Creio que à essa altura, você já deva estar ciente do fato ocorrido em Limeira na última semana, quando um homem de 56 anos foi humilhado na saída de um supermercado ao ser abordado por seguranças.

A situação ganhou destaque no final de semana em vários veículos de comunicação nacional, culminando na demissão do funcionário envolvido e uma investigação no Ministério Público.

Mesmo tendo acontecido na última sexta-feira, 6, a Prefeitura de Limeira emitiu uma nota repudiando o episódio apenas no começo da noite de segunda-feira, 9.

O pronunciamento oficial tardou um pouco diante da gravidade da situação e se apequenou por se bastar a ser apenas isso: uma nota, sem ações concretas por parte do Executivo, já que apenas reuniões com o movimento não solucionam o problema enfrentado diariamente pela população.

Soa como um tapinha nas costas, dizendo que tudo ficará bem e que “estamos acompanhando atentamente” até acontecer novamente e não receber a devida reação do poder público: pesquisando nas leis municipais, é notável que Limeira não possua legislação local que combata e puna estabelecimentos por conta desse tipo de conduta.

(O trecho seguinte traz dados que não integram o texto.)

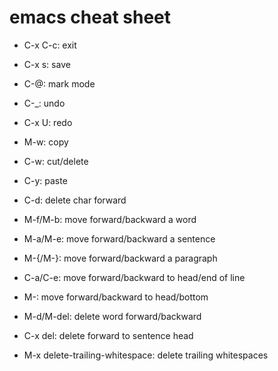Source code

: # emacs cheat sheet

- C-x C-c:    exit

- C-x s:      save

- C-@:	      mark mode

- C-_:	      undo

- C-x U:      redo

- M-w:	      copy

- C-w:	      cut/delete

- C-y:	      paste

- C-d:	      delete char forward

- M-f/M-b:    move forward/backward a word

- M-a/M-e:    move forward/backward a sentence

- M-{/M-}:    move forward/backward a paragraph

- C-a/C-e:    move forward/backward to head/end of line

- M-</M->:    move forward/backward to head/bottom

- M-d/M-del:  delete word forward/backward

- C-x del:    delete forward to sentence head

- M-x delete-trailing-whitespace:	delete trailing whitespaces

O que a cidade oferece é: Dia Municipal do Combate ao Racismo (em 21 de março); normas ainda sem regulamentação para criação de um selo de estímulo à promoção da igualdade racial na iniciativa privada (o que certamente não qualificaria o dito mercado); e a introdução nos currículos das escolas municipais de estudos contra a discriminação racial. E apenas isso.

Ausência municipal

Não há lei que suspenda atividades de comércios que pratiquem racismo. Não existe norma municipal que imponha multa para o estabelecimento que causar esse nível de constrangimento e crime. Não temos sequer um regimento para auxiliar no treinamento e sensibilização no quadro de funcionários da iniciativa privada quanto a abordagem discriminatória.

Em 2011, um projeto foi apresentado na Câmara com o objetivo de proibir qualquer discriminação em espaços públicos e estabelecimentos comerciais por motivo de: raça, etnia, sexo, orientação sexual, cor, idade, estado civil, condição econômica, filosófica ou convicção política, religião, deficiência física, imunológica, sensorial ou mental, cumprimento de pena ou em razão de qualquer particularidade ou condição.

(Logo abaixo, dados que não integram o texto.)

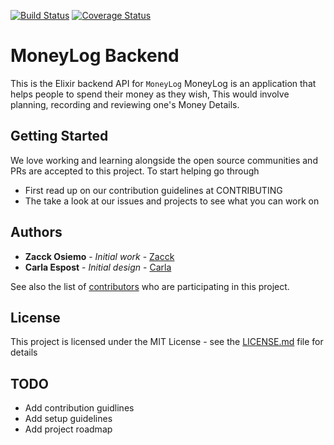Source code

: [![Build Status](https://travis-ci.org/LittleKidogo/MoneyLog.svg?branch=develop)](https://travis-ci.org/LittleKidogo/MoneyLog)
[![Coverage Status](https://coveralls.io/repos/github/LittleKidogo/MoneyLog/badge.svg?branch=develop)](https://coveralls.io/github/LittleKidogo/MoneyLog?branch=develop)


# MoneyLog Backend

This is the Elixir backend API for `MoneyLog`
MoneyLog is an application that helps people to spend their money as they wish,
This would involve planning, recording and reviewing one's Money Details.


## Getting Started

We love working and learning alongside the open source communities and PRs are accepted to this project.
To start helping go through
- First read up on our contribution guidelines at CONTRIBUTING
- The take a look at our issues and projects to see what you can work on

## Authors

* **Zacck Osiemo** - *Initial work* - [Zacck](https://github.com/zacck )
* **Carla Espost** - *Initial design* - [Carla](https://github.com/CIEspost)

See also the list of [contributors](https://github.com/LittleKidogo/MoneyLog/graphs/contributors) who are participating in this project.

## License

This project is licensed under the MIT License - see the [LICENSE.md](LICENSE.md) file for details

## TODO
- Add contribution guidlines
- Add setup guidelines
- Add project roadmap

Previa até a cassação de alvará em caso de situações que envolvam a “prática de maus tratos, sejam físicos ou morais, constrangimentos, exposição à situação vexatória ou tratamento diferenciado” pelos motivos elencados acima. Mas a proposta foi retirada pelo autor. E nenhuma outra foi reapresentada nos últimos 10 anos.

Mesmo que existam legislações estaduais e nacionais, é um tanto preocupante que os legisladores municipais atuais e pregressos não tenham criado algo próprio, mesmo que fosse apenas para replicar algo já existente. Afinal, já tivemos vários casos de vereadores copiando no município as leis federais apenas para garantir status eleitoral.

O que esperar?

Uma nota oficial que demora três dias para ser publicada demonstra que algumas prioridades são tardias demais. Gostaria de ver, na próxima semana, um projeto de lei ser enviado pelo prefeito Mário Botion para Câmara com um Código de Conduta Antirracista, por exemplo, e essa norma ser aprovada em regime de urgência. Garanto que nenhum vereador apresentaria questionamentos quanto à necessidade imediatista de sua votação.

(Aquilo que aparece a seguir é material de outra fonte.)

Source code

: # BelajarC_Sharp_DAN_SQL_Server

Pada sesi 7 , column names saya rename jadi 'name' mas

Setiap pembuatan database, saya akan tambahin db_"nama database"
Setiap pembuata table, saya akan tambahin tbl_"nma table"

Mas nem a moção de protesto contra o fato, de autoria da vereadora Isabelly Carvalho, mereceu destaque na última sessão, ficando protelada para as próximas semanas. E olha que temos no legislativo limeirense a maior proporcionalidade de parlamentares negros da história.

Isso não foi o suficiente para que, em oito meses de legislatura, alguma lei fosse produzida para coibir essas situações ou ao menos trazer a discussão à tona. Quem sabe agora, com um caso de grande sensibilização social, a Comissão de Direitos Humanos opte por entrar também na jogada e elaborar um projeto que colabore para evitar novos casos notórios no futuro.

Em tempo: ainda que tardia, ao menos a Prefeitura se manifestou. E a vereadora Mariana Calsa foi das únicas autoridades que postou em suas redes sociais um repúdio público.

Já na Câmara, como poder constituído, sequer um posicionamento oficial da presidência ou da Mesa sobre o lamentável ocorrido.

(Na foto que abre este texto, a posse do Conselho Municipal dos Interesses do Cidadão Negro – Comicin em 2017. Achei significativo o que ela representa, basta saber olhar para a composição da imagem).